- _Aim of the exercise_
Search the data below for the string "several". Extract every line that contains it.

----- Records

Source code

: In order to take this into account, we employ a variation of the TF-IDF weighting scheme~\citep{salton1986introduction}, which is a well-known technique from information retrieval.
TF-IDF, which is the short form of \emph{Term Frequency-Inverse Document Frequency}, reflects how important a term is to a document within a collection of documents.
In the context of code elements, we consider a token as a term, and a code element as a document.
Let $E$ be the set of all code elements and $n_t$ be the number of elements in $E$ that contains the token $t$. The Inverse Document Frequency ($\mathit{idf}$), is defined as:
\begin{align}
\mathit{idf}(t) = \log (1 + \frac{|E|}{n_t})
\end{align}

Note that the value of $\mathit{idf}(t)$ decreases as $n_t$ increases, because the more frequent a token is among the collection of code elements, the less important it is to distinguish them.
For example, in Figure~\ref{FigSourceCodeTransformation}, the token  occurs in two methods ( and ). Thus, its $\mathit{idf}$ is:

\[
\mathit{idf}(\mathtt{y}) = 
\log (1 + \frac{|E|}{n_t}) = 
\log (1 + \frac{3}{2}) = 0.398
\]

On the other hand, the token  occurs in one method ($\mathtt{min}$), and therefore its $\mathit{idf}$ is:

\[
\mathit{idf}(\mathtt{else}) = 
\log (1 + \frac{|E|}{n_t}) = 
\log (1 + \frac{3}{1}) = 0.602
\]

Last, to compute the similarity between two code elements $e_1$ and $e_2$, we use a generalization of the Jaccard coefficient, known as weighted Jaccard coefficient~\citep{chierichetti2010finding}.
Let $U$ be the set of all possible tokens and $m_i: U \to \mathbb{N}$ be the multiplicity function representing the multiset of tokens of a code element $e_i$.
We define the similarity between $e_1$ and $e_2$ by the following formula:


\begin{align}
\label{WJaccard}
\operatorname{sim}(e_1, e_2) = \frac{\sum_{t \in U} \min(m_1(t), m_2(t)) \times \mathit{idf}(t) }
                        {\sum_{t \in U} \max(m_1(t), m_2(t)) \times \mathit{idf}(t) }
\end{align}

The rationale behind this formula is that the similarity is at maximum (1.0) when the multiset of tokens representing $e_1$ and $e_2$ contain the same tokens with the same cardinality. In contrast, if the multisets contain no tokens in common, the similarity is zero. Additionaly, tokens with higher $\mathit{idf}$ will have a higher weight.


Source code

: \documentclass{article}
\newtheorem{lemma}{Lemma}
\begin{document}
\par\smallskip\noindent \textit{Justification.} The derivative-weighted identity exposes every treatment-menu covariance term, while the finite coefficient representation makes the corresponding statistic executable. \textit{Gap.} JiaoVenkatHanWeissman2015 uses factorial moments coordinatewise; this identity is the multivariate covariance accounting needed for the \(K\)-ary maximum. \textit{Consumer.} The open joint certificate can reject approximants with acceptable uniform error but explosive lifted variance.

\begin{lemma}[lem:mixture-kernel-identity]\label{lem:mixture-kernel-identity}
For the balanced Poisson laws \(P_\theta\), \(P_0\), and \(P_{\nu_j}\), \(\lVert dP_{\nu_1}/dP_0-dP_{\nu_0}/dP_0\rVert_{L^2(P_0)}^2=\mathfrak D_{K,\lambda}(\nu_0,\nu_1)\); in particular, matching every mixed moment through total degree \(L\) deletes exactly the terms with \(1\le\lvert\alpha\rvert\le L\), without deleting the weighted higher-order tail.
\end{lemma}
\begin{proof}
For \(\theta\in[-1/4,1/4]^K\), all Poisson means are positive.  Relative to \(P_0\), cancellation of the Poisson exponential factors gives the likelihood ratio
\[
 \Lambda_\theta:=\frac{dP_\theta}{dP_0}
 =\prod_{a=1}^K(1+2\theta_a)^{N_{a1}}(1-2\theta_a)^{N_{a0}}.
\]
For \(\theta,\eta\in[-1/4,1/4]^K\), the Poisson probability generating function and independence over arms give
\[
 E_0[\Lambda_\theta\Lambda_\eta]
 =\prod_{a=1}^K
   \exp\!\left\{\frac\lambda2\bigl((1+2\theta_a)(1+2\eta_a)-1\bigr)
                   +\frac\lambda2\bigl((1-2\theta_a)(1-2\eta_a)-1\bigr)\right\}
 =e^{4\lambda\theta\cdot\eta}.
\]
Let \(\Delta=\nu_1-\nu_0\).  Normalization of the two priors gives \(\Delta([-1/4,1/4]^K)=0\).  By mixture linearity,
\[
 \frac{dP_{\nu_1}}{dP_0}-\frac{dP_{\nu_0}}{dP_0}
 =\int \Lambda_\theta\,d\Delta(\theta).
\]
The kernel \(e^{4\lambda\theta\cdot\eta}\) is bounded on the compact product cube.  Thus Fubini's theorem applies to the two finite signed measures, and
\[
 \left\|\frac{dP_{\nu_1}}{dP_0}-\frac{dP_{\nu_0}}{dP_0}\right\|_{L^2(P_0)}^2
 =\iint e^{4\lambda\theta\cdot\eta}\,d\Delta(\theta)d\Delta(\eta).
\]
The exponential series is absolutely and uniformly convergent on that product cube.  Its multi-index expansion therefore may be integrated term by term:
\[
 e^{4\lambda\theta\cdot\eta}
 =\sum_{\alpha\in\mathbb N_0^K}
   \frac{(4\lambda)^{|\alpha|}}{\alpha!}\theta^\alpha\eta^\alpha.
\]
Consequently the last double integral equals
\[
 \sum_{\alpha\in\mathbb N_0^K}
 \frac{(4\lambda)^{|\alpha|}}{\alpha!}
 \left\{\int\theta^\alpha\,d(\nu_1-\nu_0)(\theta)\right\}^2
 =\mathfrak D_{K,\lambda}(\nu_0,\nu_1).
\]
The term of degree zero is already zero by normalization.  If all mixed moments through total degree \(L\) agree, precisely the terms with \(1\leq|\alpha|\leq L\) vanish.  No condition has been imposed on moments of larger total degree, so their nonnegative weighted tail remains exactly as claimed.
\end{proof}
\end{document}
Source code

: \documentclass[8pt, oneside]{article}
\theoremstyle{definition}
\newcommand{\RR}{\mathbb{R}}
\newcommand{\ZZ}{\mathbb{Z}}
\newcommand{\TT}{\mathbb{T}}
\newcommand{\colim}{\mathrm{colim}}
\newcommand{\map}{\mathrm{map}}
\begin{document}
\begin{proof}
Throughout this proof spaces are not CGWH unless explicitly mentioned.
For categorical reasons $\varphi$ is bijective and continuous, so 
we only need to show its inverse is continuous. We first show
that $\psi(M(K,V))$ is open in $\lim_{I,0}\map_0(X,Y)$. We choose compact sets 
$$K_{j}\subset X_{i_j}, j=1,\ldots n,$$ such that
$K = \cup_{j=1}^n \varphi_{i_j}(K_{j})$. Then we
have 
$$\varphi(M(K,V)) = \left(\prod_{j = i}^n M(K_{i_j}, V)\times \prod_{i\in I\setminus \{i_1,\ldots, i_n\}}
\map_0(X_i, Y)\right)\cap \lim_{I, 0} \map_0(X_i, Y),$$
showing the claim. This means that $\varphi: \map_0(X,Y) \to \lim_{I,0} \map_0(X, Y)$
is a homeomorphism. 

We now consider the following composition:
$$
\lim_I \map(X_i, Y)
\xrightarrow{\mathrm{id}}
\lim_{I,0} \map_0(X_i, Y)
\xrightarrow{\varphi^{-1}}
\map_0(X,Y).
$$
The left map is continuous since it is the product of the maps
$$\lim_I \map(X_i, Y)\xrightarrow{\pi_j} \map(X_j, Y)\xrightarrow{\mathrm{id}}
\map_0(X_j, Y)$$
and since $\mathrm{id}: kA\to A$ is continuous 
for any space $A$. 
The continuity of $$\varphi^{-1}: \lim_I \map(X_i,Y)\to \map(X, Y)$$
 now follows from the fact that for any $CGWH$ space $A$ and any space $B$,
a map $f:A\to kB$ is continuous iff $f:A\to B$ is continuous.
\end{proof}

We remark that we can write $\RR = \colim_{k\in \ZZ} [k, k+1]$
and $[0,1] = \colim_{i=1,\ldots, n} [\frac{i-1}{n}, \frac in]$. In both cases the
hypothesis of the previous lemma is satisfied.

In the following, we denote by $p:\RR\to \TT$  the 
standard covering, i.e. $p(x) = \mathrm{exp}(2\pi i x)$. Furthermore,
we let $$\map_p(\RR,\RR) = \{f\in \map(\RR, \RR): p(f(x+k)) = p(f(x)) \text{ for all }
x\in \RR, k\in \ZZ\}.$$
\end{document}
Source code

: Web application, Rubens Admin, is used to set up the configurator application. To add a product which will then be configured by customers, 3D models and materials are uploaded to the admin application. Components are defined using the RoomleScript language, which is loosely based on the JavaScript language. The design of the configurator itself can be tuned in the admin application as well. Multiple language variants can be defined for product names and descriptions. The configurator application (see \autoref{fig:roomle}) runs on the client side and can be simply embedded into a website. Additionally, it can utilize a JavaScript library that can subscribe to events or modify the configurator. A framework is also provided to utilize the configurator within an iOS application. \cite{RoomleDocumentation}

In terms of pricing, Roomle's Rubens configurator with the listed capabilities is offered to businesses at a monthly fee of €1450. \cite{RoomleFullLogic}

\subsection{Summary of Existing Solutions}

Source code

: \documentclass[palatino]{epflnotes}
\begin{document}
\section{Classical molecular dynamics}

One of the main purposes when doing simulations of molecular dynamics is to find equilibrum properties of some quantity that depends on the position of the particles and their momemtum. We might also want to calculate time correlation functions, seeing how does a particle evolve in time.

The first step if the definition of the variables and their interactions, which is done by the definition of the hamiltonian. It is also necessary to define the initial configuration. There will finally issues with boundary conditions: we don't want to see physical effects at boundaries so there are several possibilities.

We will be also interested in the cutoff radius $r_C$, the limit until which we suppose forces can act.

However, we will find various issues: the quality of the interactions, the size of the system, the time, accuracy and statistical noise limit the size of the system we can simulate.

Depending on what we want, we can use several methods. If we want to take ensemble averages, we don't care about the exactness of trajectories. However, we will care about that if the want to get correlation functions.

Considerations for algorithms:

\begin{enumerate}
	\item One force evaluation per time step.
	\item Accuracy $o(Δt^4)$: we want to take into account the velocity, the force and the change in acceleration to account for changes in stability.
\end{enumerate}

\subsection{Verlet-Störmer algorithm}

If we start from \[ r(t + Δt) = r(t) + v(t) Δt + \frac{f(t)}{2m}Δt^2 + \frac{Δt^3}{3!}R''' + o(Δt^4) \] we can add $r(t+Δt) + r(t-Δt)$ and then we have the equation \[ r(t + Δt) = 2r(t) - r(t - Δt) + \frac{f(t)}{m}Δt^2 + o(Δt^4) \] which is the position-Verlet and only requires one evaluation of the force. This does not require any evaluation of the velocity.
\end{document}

----------

- _Task answer_
The first step if the definition of the variables and their interactions, which is done by the definition of the hamiltonian. It is also necessary to define the initial configuration. There will finally issues with boundary conditions: we don't want to see physical effects at boundaries so there are several possibilities.
Depending on what we want, we can use several methods. If we want to take ensemble averages, we don't care about the exactness of trajectories. However, we will care about that if the want to get correlation functions.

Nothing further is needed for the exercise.